Source: A clown holds a placard depicting U.K. Prime Minister Theresa May as a clown during a demonstration against politicians near the Houses of Parliament in London, U.K., on Tuesday, Feb. 26, 2019. Photographer: Bloomberg/Bloomberg

Title of dissertation: Black Augustes, White Jokers: The Ambivalent Political Performances of Clown Figures from the 1970’s to Contemporary Times.



This research analyses political performances of clown figures in different Western contexts and media from the 1970’s to now. It focuses on four main clown figures: the Black Auguste in the circus, the clown activist in public spaces, the Joker in popular culture and the populist clown in new media. The research aims thereby to critically examine the discourses that have constructed clown history as a cultural continuum and the clown as a universal figure of transgression. The study rather argues that the clown emerges as a political signifier, that performs through the semiotics of laughter and failure an ambivalent attitude to power, specific to the given socio-cultural context and medium. The research thus analyses how the clown offers corporal performances of the ‘laughable’, that can both embody a satire of power and perpetuate its oppressive performativity, either by breaking down social stereotypes or maintaining them through oppressive humour. Taking the clown as a signifier of political instability and a cynical attitude in Western representative democracies, the research aims to further explore the role of cultural figures in the construction of political theory. It argues that the clown, through its performative and discursive body, embodies both the exhaustion of collective ideologies and traditional political narratives, as well as the possibility to rethink revolt through a politics of vulnerability.
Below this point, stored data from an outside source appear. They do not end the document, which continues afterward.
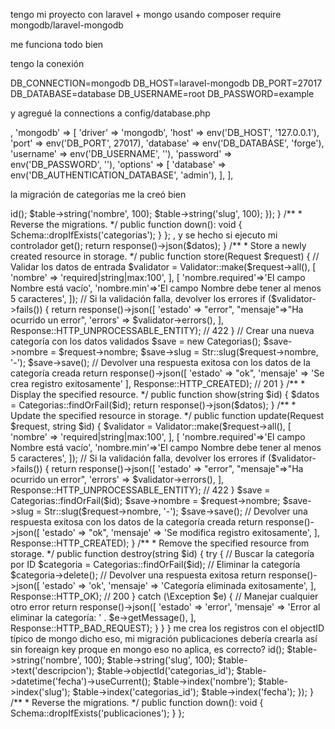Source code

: tengo mi proyecto con laravel + mongo usando composer require mongodb/laravel-mongodb

me funciona todo bien

tengo la conexión 

DB_CONNECTION=mongodb
DB_HOST=laravel-mongodb
DB_PORT=27017
DB_DATABASE=database
DB_USERNAME=root
DB_PASSWORD=example

y agregué la connections a config/database.php 

,
        'mongodb' => [
            'driver' => 'mongodb',
            'host' => env('DB_HOST', '127.0.0.1'),
            'port' => env('DB_PORT', 27017),
            'database' => env('DB_DATABASE', 'forge'),
            'username' => env('DB_USERNAME', ''),
            'password' => env('DB_PASSWORD', ''),
            'options' => [
                'database' => env('DB_AUTHENTICATION_DATABASE', 'admin'),
            ],
        ],


la migración de categorías me la creó bien

<?php

use Illuminate\Database\Migrations\Migration;
use Illuminate\Database\Schema\Blueprint;
use Illuminate\Support\Facades\Schema;

return new class extends Migration
{
    /**
     * Run the migrations.
     */
    public function up(): void
    {
        Schema::create('categorias', function (Blueprint $table) {
            $table->id();
            $table->string('nombre', 100);
            $table->string('slug', 100);
        });
    }

    /**
     * Reverse the migrations.
     */
    public function down(): void
    {
        Schema::dropIfExists('categorias');
    }
};


, y se hecho si ejecuto mi controlador

<?php

namespace App\Http\Controllers;

use Illuminate\Http\Request;
use Symfony\Component\HttpFoundation\Response;

use App\Models\Categorias;
use Illuminate\Support\Facades\Validator;
use Illuminate\Support\Str;
class CategoriasController extends Controller
{
    /**
     * Display a listing of the resource.
     */
    public function index()
    {
        $datos = Categorias::orderBy('_id', 'desc')->get();
        return response()->json($datos);
    }

    /**
     * Store a newly created resource in storage.
     */
    public function store(Request $request)
    {
        // Validar los datos de entrada
        $validator = Validator::make($request->all(), 
        [
            'nombre' => 'required|string|max:100',
        ],
        [
            'nombre.required'=>'El campo Nombre está vacío',
            'nombre.min'=>'El campo Nombre debe tener al menos 5 caracteres', 
        ]);

        // Si la validación falla, devolver los errores
        if ($validator->fails()) {
            return response()->json([
                'estado' => "error",
                "mensaje"=>"Ha ocurrido un error",
                'errors' => $validator->errors(),
            ], Response::HTTP_UNPROCESSABLE_ENTITY); // 422
        }

        // Crear una nueva categoría con los datos validados
        $save = new Categorias();
        $save->nombre = $request->nombre;
        $save->slug = Str::slug($request->nombre, '-');
        $save->save();

        // Devolver una respuesta exitosa con los datos de la categoría creada
        return response()->json([
            'estado' => "ok",
            'mensaje' => 'Se crea registro exitosamente'
        ], Response::HTTP_CREATED); // 201
    }

    /**
     * Display the specified resource.
     */
    public function show(string $id)
    {
        $datos = Categorias::findOrFail($id);
        return response()->json($datos);
    }

    /**
     * Update the specified resource in storage.
     */
    public function update(Request $request, string $id)
    {
        $validator = Validator::make($request->all(), 
        [
            'nombre' => 'required|string|max:100',
        ],
        [
            'nombre.required'=>'El campo Nombre está vacío',
            'nombre.min'=>'El campo Nombre debe tener al menos 5 caracteres', 
        ]);

        // Si la validación falla, devolver los errores
        if ($validator->fails()) {
            return response()->json([
                'estado' => "error",
                "mensaje"=>"Ha ocurrido un error",
                'errors' => $validator->errors(),
            ], Response::HTTP_UNPROCESSABLE_ENTITY); // 422
        }
        $save = Categorias::findOrFail($id);
        $save->nombre = $request->nombre;
        $save->slug = Str::slug($request->nombre, '-');
        $save->save();

        // Devolver una respuesta exitosa con los datos de la categoría creada
        return response()->json([
            'estado' => "ok",
            'mensaje' => 'Se modifica registro exitosamente',
        ], Response::HTTP_CREATED);
    }

    /**
     * Remove the specified resource from storage.
     */
    public function destroy(string $id)
    {
        try {
            // Buscar la categoría por ID
            $categoria = Categorias::findOrFail($id);

            // Eliminar la categoría
            $categoria->delete();

            // Devolver una respuesta exitosa
            return response()->json([
                'estado' => 'ok',
                'mensaje' => 'Categoría eliminada exitosamente',
            ], Response::HTTP_OK); // 200

        } catch (\Exception $e) {
            // Manejar cualquier otro error
            return response()->json([
                'estado' => 'error',
                'mensaje' => 'Error al eliminar la categoría: ' . $e->getMessage(),
            ], Response::HTTP_BAD_REQUEST);  
        }
    }
}


me crea los registros con el objectID típico de mongo 

dicho eso, mi migración publicaciones debería crearla así sin foreaign key proque en mongo eso no aplica, es correcto?

<?php

use Illuminate\Database\Migrations\Migration;
use Illuminate\Database\Schema\Blueprint;
use Illuminate\Support\Facades\Schema;

return new class extends Migration
{
    /**
     * Run the migrations.
     */
    public function up(): void
    {
        Schema::create('publicaciones', function (Blueprint $table) {
            $table->id();
            $table->string('nombre', 100);
            $table->string('slug', 100);
            $table->text('descripcion');
             $table->objectId('categorias_id');
            $table->datetime('fecha')->useCurrent();
            
            $table->index('nombre');
            $table->index('slug');
            $table->index('categorias_id');
            $table->index('fecha');
        });
    }

    /**
     * Reverse the migrations.
     */
    public function down(): void
    {
        Schema::dropIfExists('publicaciones');
    }
};
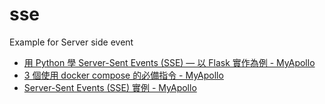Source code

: # sse
Example for Server side event
- [用 Python 學 Server-Sent Events (SSE) — 以 Flask 實作為例 - MyApollo](https://myapollo.com.tw/blog/python-flask-server-sent-events/)
- [3 個使用 docker compose 的必備指令 - MyApollo](https://myapollo.com.tw/blog/3-must-know-docker-compose-commands/)
- [Server-Sent Events (SSE) 實例 - MyApollo](https://myapollo.com.tw/post/server-sent-events-use-case/)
Ariane Gros (she/her) is a freelance dramaturge and PhD candidate based between Amsterdam and Cologne. She studied in the “Classes Préparatoires” in France and obtained a joint degree in theatre studies and philosophy at the University Paris Sorbonne in 2018. She recently graduated from a dual Master in International Dramaturgy at the University of Amsterdam and is currently writing her PhD dissertation at the University of Cologne in co-tutela with the University of Amsterdam. Besides her academic education, Ariane Gros has worked as a dramaturge on several projects in Paris, Rotterdam, Manchester and Turnhout, notably on the mailing box project How To Start a Movement and the immersive website While Waiting, Wait Here. Her work can be defined in new ways of conceiving dramaturgy outside of the theatre scene and in a combination of artistic practice with more engaged social and political action. Her research interests are mostly situated in the intertwinement between popular culture, activism, media and politics. Ariane Gros received in April 2022 the artes scholarship for her doctoral project on the cultural figure of the clown and its political significance in arts and media.